When scanning the data, count every line with "gforcada" in it, and report only the resulting number.

== Segment start ==

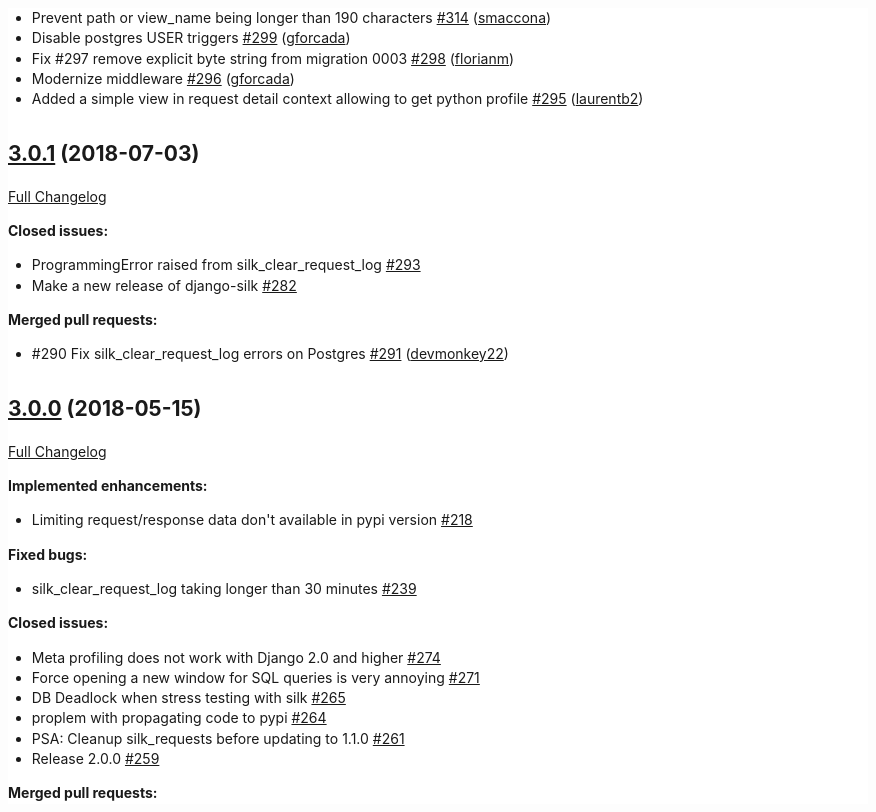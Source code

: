 - Prevent path or view\_name being longer than 190 characters [\#314](https://github.com/jazzband/django-silk/pull/314) ([smaccona](https://github.com/smaccona))
- Disable postgres USER triggers [\#299](https://github.com/jazzband/django-silk/pull/299) ([gforcada](https://github.com/gforcada))
- Fix \#297 remove explicit byte string from migration 0003 [\#298](https://github.com/jazzband/django-silk/pull/298) ([florianm](https://github.com/florianm))
- Modernize middleware [\#296](https://github.com/jazzband/django-silk/pull/296) ([gforcada](https://github.com/gforcada))
- Added a simple view in request detail context allowing to get python profile [\#295](https://github.com/jazzband/django-silk/pull/295) ([laurentb2](https://github.com/laurentb2))

## [3.0.1](https://github.com/jazzband/django-silk/tree/3.0.1) (2018-07-03)
[Full Changelog](https://github.com/jazzband/django-silk/compare/3.0.0...3.0.1)

**Closed issues:**

- ProgrammingError raised from silk\_clear\_request\_log [\#293](https://github.com/jazzband/django-silk/issues/293)
- Make a new release of django-silk [\#282](https://github.com/jazzband/django-silk/issues/282)

**Merged pull requests:**

- \#290 Fix silk\_clear\_request\_log errors on Postgres [\#291](https://github.com/jazzband/django-silk/pull/291) ([devmonkey22](https://github.com/devmonkey22))

## [3.0.0](https://github.com/jazzband/django-silk/tree/3.0.0) (2018-05-15)
[Full Changelog](https://github.com/jazzband/django-silk/compare/2.0.0...3.0.0)

**Implemented enhancements:**

- Limiting request/response data don't available in pypi version  [\#218](https://github.com/jazzband/django-silk/issues/218)

**Fixed bugs:**

- silk\_clear\_request\_log taking longer than 30 minutes [\#239](https://github.com/jazzband/django-silk/issues/239)

**Closed issues:**

- Meta profiling does not work with Django 2.0 and higher [\#274](https://github.com/jazzband/django-silk/issues/274)
- Force opening a new window for SQL queries is very annoying [\#271](https://github.com/jazzband/django-silk/issues/271)
- DB Deadlock when stress testing with silk [\#265](https://github.com/jazzband/django-silk/issues/265)
- proplem with propagating code to pypi  [\#264](https://github.com/jazzband/django-silk/issues/264)
- PSA: Cleanup silk\_requests before updating to 1.1.0 [\#261](https://github.com/jazzband/django-silk/issues/261)
- Release 2.0.0 [\#259](https://github.com/jazzband/django-silk/issues/259)

**Merged pull requests:**
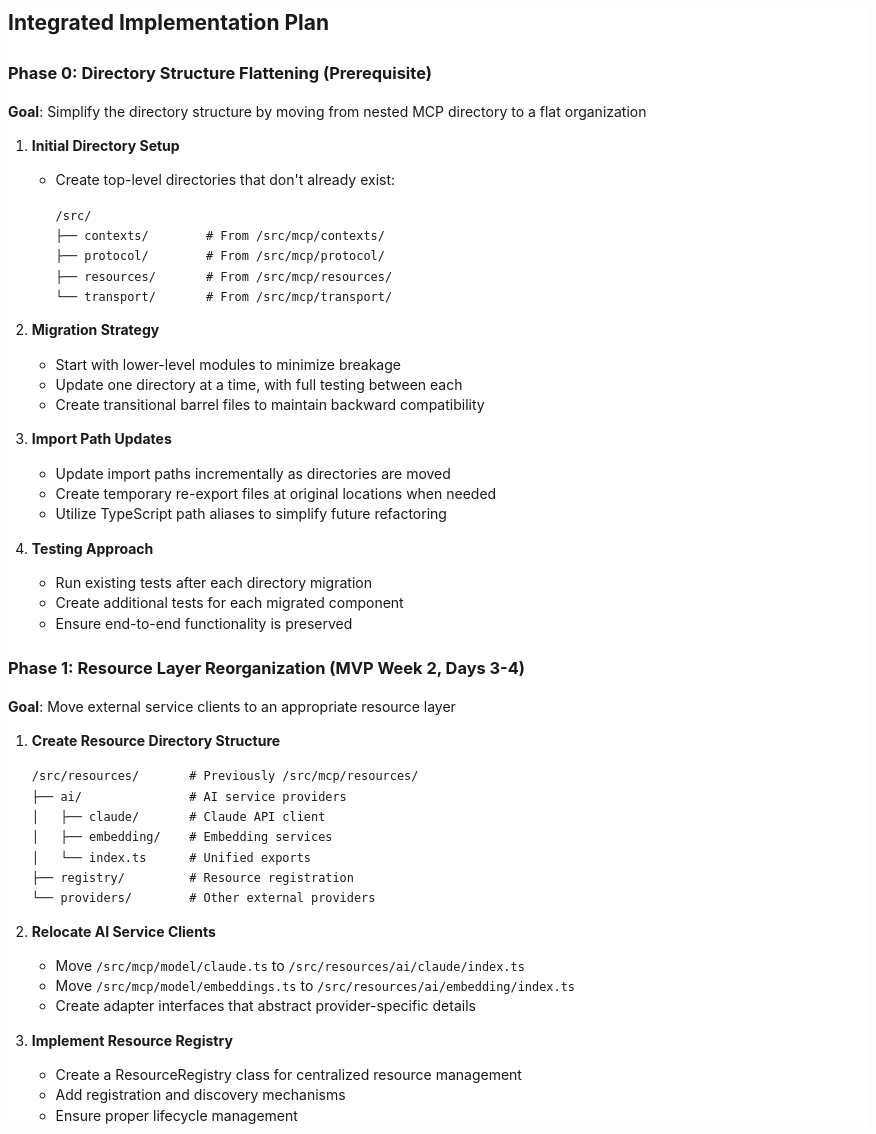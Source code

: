 ## Integrated Implementation Plan

### Phase 0: Directory Structure Flattening (Prerequisite)

**Goal**: Simplify the directory structure by moving from nested MCP directory to a flat organization

1. **Initial Directory Setup**
   - Create top-level directories that don't already exist:
     ```
     /src/
     ├── contexts/        # From /src/mcp/contexts/
     ├── protocol/        # From /src/mcp/protocol/
     ├── resources/       # From /src/mcp/resources/
     └── transport/       # From /src/mcp/transport/
     ```

2. **Migration Strategy**
   - Start with lower-level modules to minimize breakage
   - Update one directory at a time, with full testing between each
   - Create transitional barrel files to maintain backward compatibility

3. **Import Path Updates**
   - Update import paths incrementally as directories are moved
   - Create temporary re-export files at original locations when needed
   - Utilize TypeScript path aliases to simplify future refactoring

4. **Testing Approach**
   - Run existing tests after each directory migration
   - Create additional tests for each migrated component
   - Ensure end-to-end functionality is preserved

### Phase 1: Resource Layer Reorganization (MVP Week 2, Days 3-4)

**Goal**: Move external service clients to an appropriate resource layer

1. **Create Resource Directory Structure**
   ```
   /src/resources/       # Previously /src/mcp/resources/
   ├── ai/               # AI service providers
   │   ├── claude/       # Claude API client
   │   ├── embedding/    # Embedding services
   │   └── index.ts      # Unified exports
   ├── registry/         # Resource registration
   └── providers/        # Other external providers
   ```

2. **Relocate AI Service Clients**
   - Move `/src/mcp/model/claude.ts` to `/src/resources/ai/claude/index.ts`
   - Move `/src/mcp/model/embeddings.ts` to `/src/resources/ai/embedding/index.ts`
   - Create adapter interfaces that abstract provider-specific details

3. **Implement Resource Registry**
   - Create a ResourceRegistry class for centralized resource management
   - Add registration and discovery mechanisms
   - Ensure proper lifecycle management
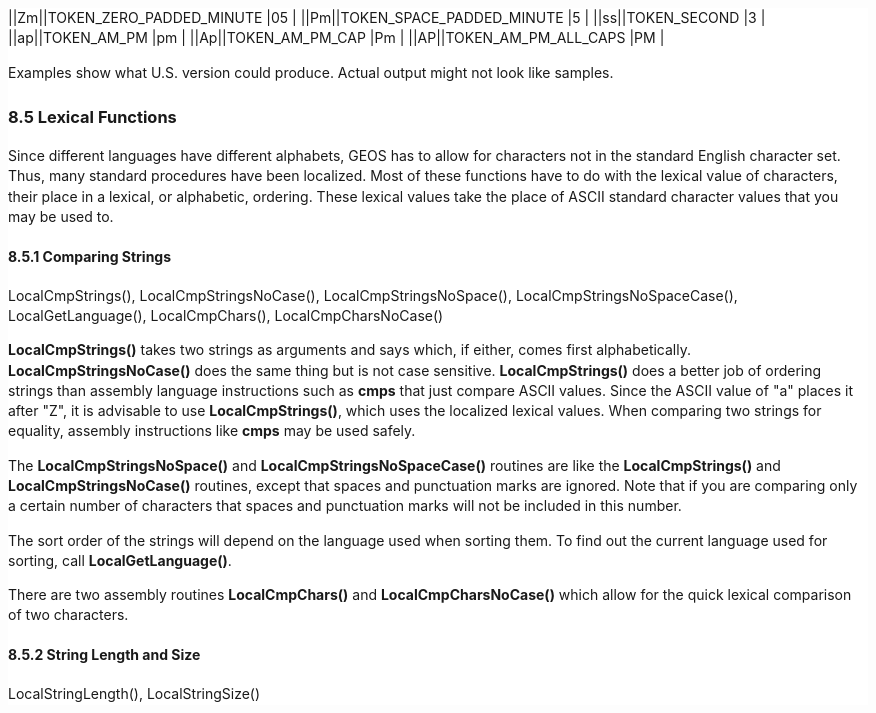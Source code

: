 |\|Zm\||TOKEN_ZERO_PADDED_MINUTE  |05         |
|\|Pm\||TOKEN_SPACE_PADDED_MINUTE |5          |
|\|ss\||TOKEN_SECOND              |3          |
|\|ap\||TOKEN_AM_PM               |pm         |
|\|Ap\||TOKEN_AM_PM_CAP           |Pm         |
|\|AP\||TOKEN_AM_PM_ALL_CAPS      |PM         |

Examples show what U.S. version could produce. Actual output might not 
look like samples.

### 8.5 Lexical Functions

Since different languages have different alphabets, GEOS has to allow for 
characters not in the standard English character set. Thus, many standard 
procedures have been localized. Most of these functions have to do with the 
lexical value of characters, their place in a lexical, or alphabetic, ordering. 
These lexical values take the place of ASCII standard character values that 
you may be used to.

#### 8.5.1 Comparing Strings

LocalCmpStrings(), LocalCmpStringsNoCase(), 
LocalCmpStringsNoSpace(), LocalCmpStringsNoSpaceCase(), 
LocalGetLanguage(), LocalCmpChars(), LocalCmpCharsNoCase()

**LocalCmpStrings()** takes two strings as arguments and says which, if 
either, comes first alphabetically. **LocalCmpStringsNoCase()** does the 
same thing but is not case sensitive. **LocalCmpStrings()** does a better job 
of ordering strings than assembly language instructions such as **cmps** that 
just compare ASCII values. Since the ASCII value of "a" places it after "Z", it 
is advisable to use **LocalCmpStrings()**, which uses the localized lexical 
values. When comparing two strings for equality, assembly instructions like 
**cmps** may be used safely.

The **LocalCmpStringsNoSpace()** and **LocalCmpStringsNoSpaceCase()** routines 
are like the **LocalCmpStrings()** and **LocalCmpStringsNoCase()** routines, except 
that spaces and punctuation marks are ignored. Note that if you are 
comparing only a certain number of characters that spaces and punctuation 
marks will not be included in this number.

The sort order of the strings will depend on the language used when sorting 
them. To find out the current language used for sorting, call **LocalGetLanguage()**.

There are two assembly routines **LocalCmpChars()** and 
**LocalCmpCharsNoCase()** which allow for the quick lexical comparison of 
two characters.

#### 8.5.2 String Length and Size

LocalStringLength(), LocalStringSize()
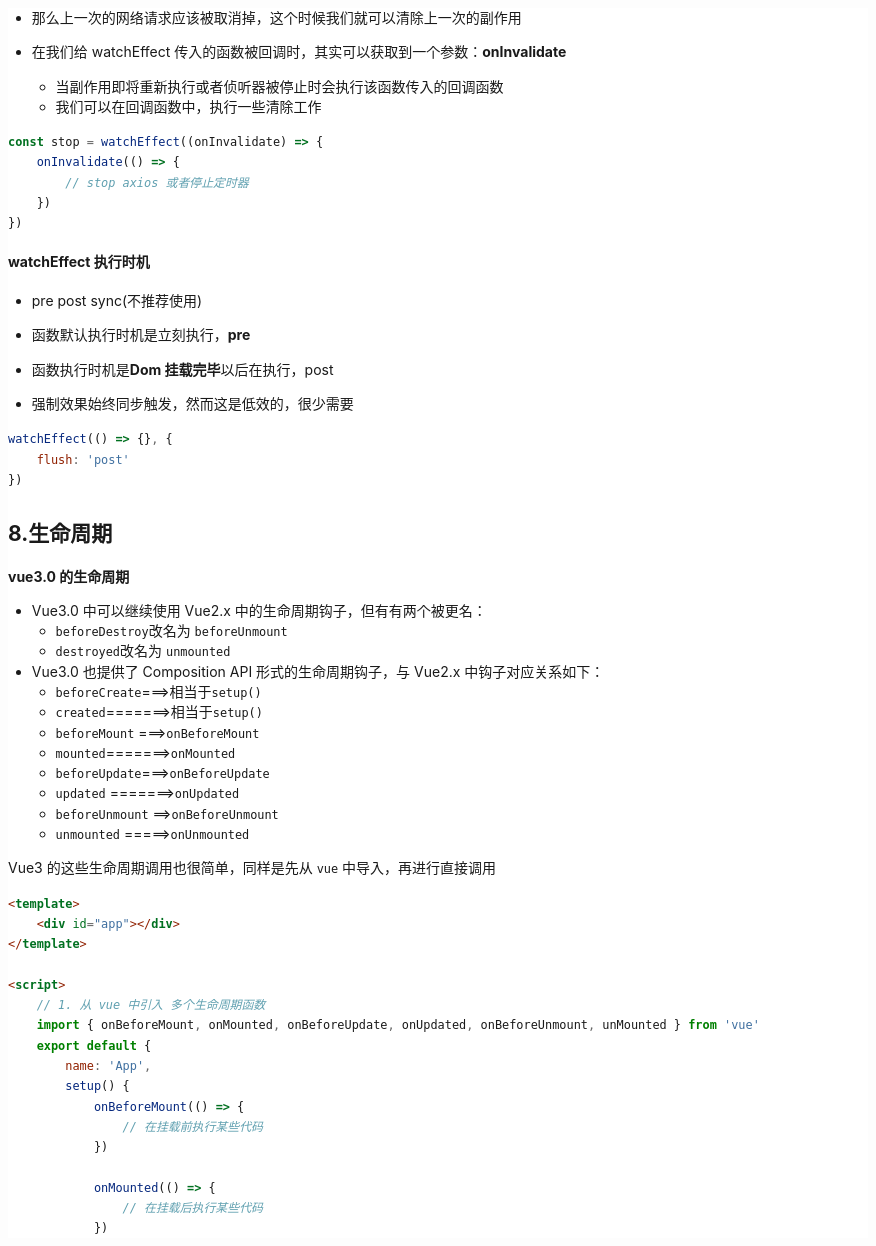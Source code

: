 - 那么上一次的网络请求应该被取消掉，这个时候我们就可以清除上一次的副作用

- 在我们给 watchEffect 传入的函数被回调时，其实可以获取到一个参数：**onInvalidate**

  - 当副作用即将重新执行或者侦听器被停止时会执行该函数传入的回调函数
  - 我们可以在回调函数中，执行一些清除工作

```js
const stop = watchEffect((onInvalidate) => {
	onInvalidate(() => {
		// stop axios 或者停止定时器
	})
})
```

#### watchEffect 执行时机

- pre post sync(不推荐使用)

- 函数默认执行时机是立刻执行，**pre**

- 函数执行时机是**Dom 挂载完毕**以后在执行，post

- 强制效果始终同步触发，然而这是低效的，很少需要

```js
watchEffect(() => {}, {
	flush: 'post'
})
```

## 8.生命周期

<strong>vue3.0 的生命周期</strong>

- Vue3.0 中可以继续使用 Vue2.x 中的生命周期钩子，但有有两个被更名：
  - `beforeDestroy`改名为 `beforeUnmount`
  - `destroyed`改名为 `unmounted`
- Vue3.0 也提供了 Composition API 形式的生命周期钩子，与 Vue2.x 中钩子对应关系如下：
  - `beforeCreate`===>相当于`setup()`
  - `created`=======>相当于`setup()`
  - `beforeMount` ===>`onBeforeMount`
  - `mounted`=======>`onMounted`
  - `beforeUpdate`===>`onBeforeUpdate`
  - `updated` =======>`onUpdated`
  - `beforeUnmount` ==>`onBeforeUnmount`
  - `unmounted` =====>`onUnmounted`

Vue3 的这些生命周期调用也很简单，同样是先从 `vue` 中导入，再进行直接调用

```html
<template>
	<div id="app"></div>
</template>

<script>
	// 1. 从 vue 中引入 多个生命周期函数
	import { onBeforeMount, onMounted, onBeforeUpdate, onUpdated, onBeforeUnmount, unMounted } from 'vue'
	export default {
		name: 'App',
		setup() {
			onBeforeMount(() => {
				// 在挂载前执行某些代码
			})

			onMounted(() => {
				// 在挂载后执行某些代码
			})
```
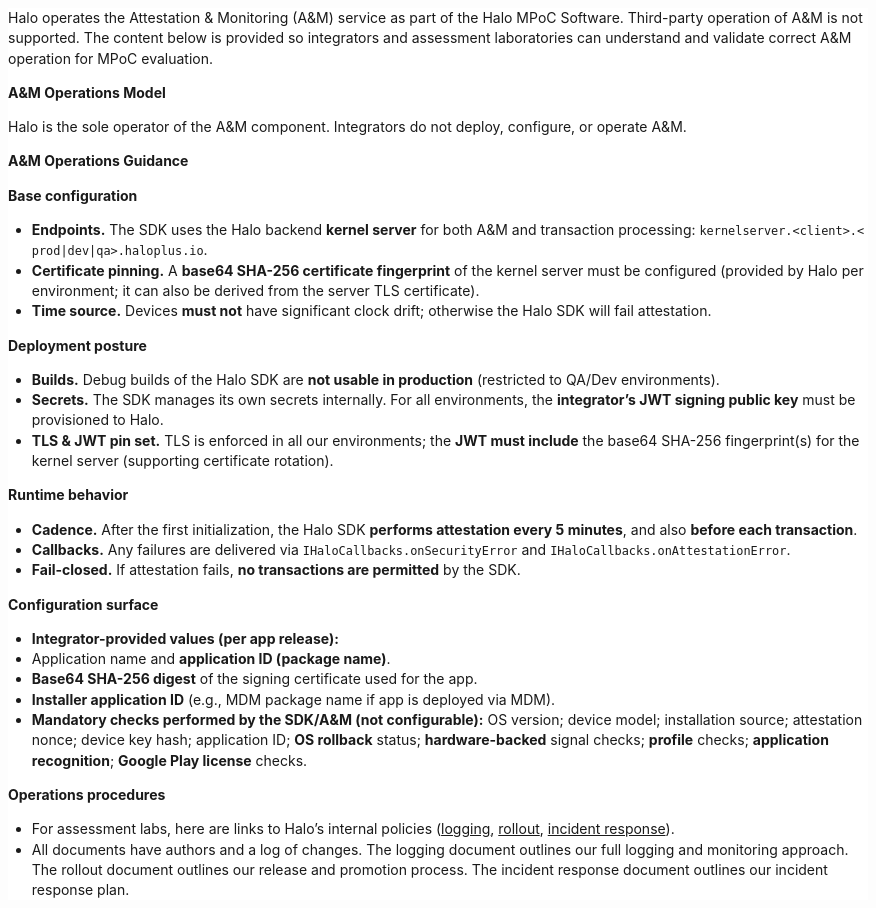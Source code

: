 Halo operates the Attestation & Monitoring (A&M) service as part of the Halo MPoC Software. Third-party operation of A&M is not supported. The content below is provided so integrators and assessment laboratories can understand and validate correct A&M operation for MPoC evaluation.

**A&M Operations Model**

Halo is the sole operator of the A&M component. Integrators do not deploy, configure, or operate A&M.

**A&M Operations Guidance**

**Base configuration**
- **Endpoints.** The SDK uses the Halo backend **kernel server** for both A&M and transaction processing: `kernelserver.<client>.<prod|dev|qa>.haloplus.io`.
- **Certificate pinning.** A **base64 SHA-256 certificate fingerprint** of the kernel server must be configured (provided by Halo per environment; it can also be derived from the server TLS certificate).
- **Time source.** Devices **must not** have significant clock drift; otherwise the Halo SDK will fail attestation.

**Deployment posture**
- **Builds.** Debug builds of the Halo SDK are **not usable in production** (restricted to QA/Dev environments).
- **Secrets.** The SDK manages its own secrets internally. For all environments, the **integrator’s JWT signing public key** must be provisioned to Halo.
- **TLS & JWT pin set.** TLS is enforced in all our environments; the **JWT must include** the base64 SHA-256 fingerprint(s) for the kernel server (supporting certificate rotation).

**Runtime behavior**
- **Cadence.** After the first initialization, the Halo SDK **performs attestation every 5 minutes**, and also **before each transaction**.
- **Callbacks.** Any failures are delivered via `IHaloCallbacks.onSecurityError` and `IHaloCallbacks.onAttestationError`.
- **Fail-closed.** If attestation fails, **no transactions are permitted** by the SDK.

**Configuration surface**
- **Integrator-provided values (per app release):**
- Application name and **application ID (package name)**.
- **Base64 SHA-256 digest** of the signing certificate used for the app.
- **Installer application ID** (e.g., MDM package name if app is deployed via MDM).
- **Mandatory checks performed by the SDK/A&M (not configurable):** OS version; device model; installation source; attestation nonce; device key hash; application ID; **OS rollback** status; **hardware-backed** signal checks; **profile** checks; **application recognition**; **Google Play license** checks.

**Operations procedures**
- For assessment labs, here are links to Halo’s internal policies ([logging](https://synthesis-software.atlassian.net/wiki/spaces/HALO/pages/2546663444/Logging+Monitoring+and+Alerting), [rollout](https://synthesis-software.atlassian.net/wiki/spaces/HALO/pages/3453288469/Halo+SDK+Release+and+Promotion+Process), [incident response](https://synthesis-software.atlassian.net/wiki/spaces/HALO/pages/4303880278/Incident+Response+Plan)).
- All documents have authors and a log of changes. The logging document outlines our full logging and monitoring approach. The rollout document outlines our release and promotion process. The incident response document outlines our incident response plan.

== Segment end ==

Response: 2